LJ: And I think what you’re talking about — this sort of intuitive, strongly-felt sense of there being a larger mystery — that becomes this shared terrain between you and the people you’re writing about, which I think charges the book with a different kind of energy than you as an observer, standing back, looking at these fringe communities and offering them to us. I mean, you’re in them, and you’re taking their questions and their quests so seriously, which is part of why we, when we read it, take them seriously too. It speaks to something primal in all of us.

AM: I hope so! That was the idea. I wanted to use myself as a bridge. I don’t know who the mainstream “average” American reader is, but I’m assuming that that person doesn’t have experience in the Pagan community, hasn’t experimented with witchcraft, and all of this is going to seem kind of alien and exotic. So how can I use myself to communicate “My starting point, on the surface, seems really far away from the people in this community, but come with me as I show you the ways in which that distance is a lot shorter”? I just felt that was the best approach.

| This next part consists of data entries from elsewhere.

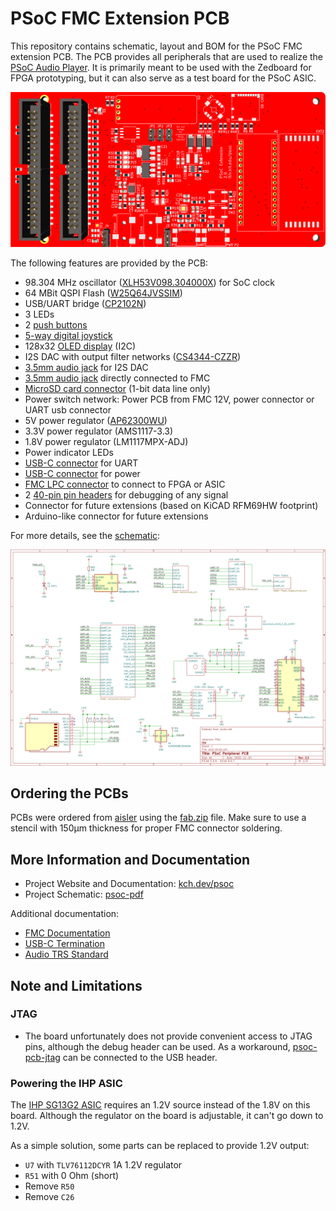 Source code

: # PSoC FMC Extension PCB

This repository contains schematic, layout and BOM for the PSoC FMC extension PCB.
The PCB provides all peripherals that are used to realize the [PSoC Audio Player](https://kch.dev/psoc).
It is primarily meant to be used with the Zedboard for FPGA prototyping, but it can also serve as a test board for the PSoC ASIC.

![PCB Render Image](render_small.png)

The following features are provided by the PCB:
* 98.304 MHz oscillator ([XLH53V098.304000X](doc/REN_XL_Crystal_Oscillators_Datasheet_DST_20220302-1954959-1.pdf)) for SoC clock
* 64 MBit QSPI Flash ([W25Q64JVSSIM](doc/w25q64jv_dtr_revj_03272018_plus-1489809.pdf))
* USB/UART bridge ([CP2102N](doc/cp2102n_datasheet-1634912.pdf))
* 3 LEDs
* 2 [push buttons](doc/EVPBF.pdf)
* [5-way digital joystick](doc/SKRHAAE010.pdf)
* 128x32 [OLED display](https://www.waveshare.com/0.91inch-oled-module.htm) (I2C)
* I2S DAC with output filter networks ([CS4344-CZZR](doc/CS4344-45-48_F2.pdf))
* [3.5mm audio jack](doc/sj_352x_smt-1779397.pdf) for I2S DAC
* [3.5mm audio jack](doc/sj_352x_smt-1779397.pdf) directly connected to FMC
* [MicroSD card connector](doc/MOLEX_472192001_sd.pdf) (1-bit data line only)
* Power switch network: Power PCB from FMC 12V, power connector or UART usb connector
* 5V power regulator ([AP62300WU](doc/AP62300_AP62301_AP62300T.pdf))
* 3.3V power regulator (AMS1117-3.3)
* 1.8V power regulator (LM1117MPX-ADJ)
* Power indicator LEDs
* [USB-C connector](doc/usb4110.pdf) for UART
* [USB-C connector](doc/usb4110.pdf) for power
* [FMC LPC connector](doc/asp-134604-01-mkt-1546032.pdf) to connect to FPGA or ASIC
* 2 [40-pin pin headers](doc/SBH11-NBPC.pdf) for debugging of any signal
* Connector for future extensions (based on KiCAD RFM69HW footprint)
* Arduino-like connector for future extensions

For more details, see the [schematic](psoc.pdf):

[![PCB Schematic](schematic.png)](psoc.pdf)


## Ordering the PCBs

PCBs were ordered from [aisler](aisler.net) using the [fab.zip](fab.zip) file.
Make sure to use a stencil with 150µm thickness for proper FMC connector soldering.

## More Information and Documentation

* Project Website and Documentation: [kch.dev/psoc](https://kch.dev/psoc)
* Project Schematic: [psoc-pdf](psoc.pdf)

Additional documentation:
* [FMC Documentation](https://fmchub.github.io/appendix/VITA57_FMC_HPC_LPC_SIGNALS_AND_PINOUT.html)
* [USB-C Termination](https://community.cypress.com/t5/Knowledge-Base-Articles/Termination-Resistors-Required-for-the-USB-Type-C-Connector/ta-p/253544)
* [Audio TRS Standard](https://components101.com/connectors/35mm-audio-jack)

## Note and Limitations

### JTAG

* The board unfortunately does not provide convenient access to JTAG pins, although the debug header can be used.
  As a workaround, [psoc-pcb-jtag](https://github.com/kit-kch/psoc-pcb-jtag) can be connected to the USB header.

### Powering the IHP ASIC

The [IHP SG13G2 ASIC](https://github.com/IHP-GmbH/TO_Sep2025/pull/4) requires an 1.2V source instead of the 1.8V on this board.
Although the regulator on the board is adjustable, it can't go down to 1.2V.

As a simple solution, some parts can be replaced to provide 1.2V output:
* `U7` with `TLV76112DCYR` 1A 1.2V regulator
* `R51` with 0 Ohm (short)
* Remove `R50`
* Remove `C26`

LJ: Well, the distance really gets collapsed. Not to give too much away, but there’s a point when you find yourself camping in a swamp with some gigantic banana spiders. I mean, your mind, body, and spirit really get implicated in this, and that makes the journey compelling in this very visceral way. I’m curious what those relationships are like. A woman named Morpheus is a really big part of the book — she’s a Feri priestess — and your relationship with her is part of the story. How did these relationships develop? How did you come to a place of trust with Morpheus?

AM: Yeah, this is obviously a big part of being able to write about people who are alive and walking around on the planet independently of the writer. You can’t relate to this at all, Leslie! [laughs] But, basically, I made a documentary about five, six years ago called American Mystic, and it was meant to be intertwining portraits of three different characters: people in their twenties in very far-flung parts of the country who were engaged in different fringe religious communities that were mystical in some way and that really set them apart from the mainstream. I really liked the idea of showing another piece of what faith in this country could look like, and also the higher cost to your mundane life if you’re part of a community that really sets you apart, that a lot of people can’t relate to.

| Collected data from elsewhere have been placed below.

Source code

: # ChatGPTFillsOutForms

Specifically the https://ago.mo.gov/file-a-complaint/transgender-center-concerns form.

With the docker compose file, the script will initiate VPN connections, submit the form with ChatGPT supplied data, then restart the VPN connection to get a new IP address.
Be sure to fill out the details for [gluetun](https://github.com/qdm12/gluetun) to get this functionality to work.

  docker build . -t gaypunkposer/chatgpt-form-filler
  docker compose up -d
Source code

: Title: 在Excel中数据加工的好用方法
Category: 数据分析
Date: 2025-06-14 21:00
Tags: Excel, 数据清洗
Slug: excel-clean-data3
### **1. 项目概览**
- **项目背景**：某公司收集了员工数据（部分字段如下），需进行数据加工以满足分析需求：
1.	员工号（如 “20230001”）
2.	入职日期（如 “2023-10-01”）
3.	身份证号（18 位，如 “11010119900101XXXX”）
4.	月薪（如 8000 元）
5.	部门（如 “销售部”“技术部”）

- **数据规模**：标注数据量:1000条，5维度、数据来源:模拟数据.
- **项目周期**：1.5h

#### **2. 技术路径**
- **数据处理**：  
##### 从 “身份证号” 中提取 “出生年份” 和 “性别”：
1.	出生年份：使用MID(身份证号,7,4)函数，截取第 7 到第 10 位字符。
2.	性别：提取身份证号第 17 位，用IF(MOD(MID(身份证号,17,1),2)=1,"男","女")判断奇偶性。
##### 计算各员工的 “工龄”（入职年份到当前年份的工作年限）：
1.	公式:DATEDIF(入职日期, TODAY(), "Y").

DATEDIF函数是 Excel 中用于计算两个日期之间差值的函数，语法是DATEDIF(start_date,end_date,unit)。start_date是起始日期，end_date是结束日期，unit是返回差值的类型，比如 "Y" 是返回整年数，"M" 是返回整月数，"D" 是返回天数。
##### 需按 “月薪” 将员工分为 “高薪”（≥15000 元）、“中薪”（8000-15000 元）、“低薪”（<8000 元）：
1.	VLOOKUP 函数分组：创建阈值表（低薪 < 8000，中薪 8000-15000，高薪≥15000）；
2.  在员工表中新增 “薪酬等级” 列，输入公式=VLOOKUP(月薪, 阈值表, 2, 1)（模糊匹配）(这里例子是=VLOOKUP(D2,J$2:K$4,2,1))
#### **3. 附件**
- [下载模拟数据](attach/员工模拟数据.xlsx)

…they’d cleared out this plateau and dragged these huge standing stones with the help of a bunch of fellow Pagans from all around the Bay Area to create their own henge. A stone henge in Santa Clara County…

So, over the course of about six months traveling around the country trying to find the right people for this film, I met this woman Morpheus out in Northern California. She was, at the time, living way off the grid on a hundred acres of extremely wild land in Santa Clara County. She and her then-husband lived in this double-wide trailer on one part of the property, and if you hiked up this hill, they’d cleared out this plateau and dragged these huge standing stones with the help of a bunch of fellow Pagans from all around the Bay Area to create their own henge. A stone henge in Santa Clara County — and none of their neighbors knew about this.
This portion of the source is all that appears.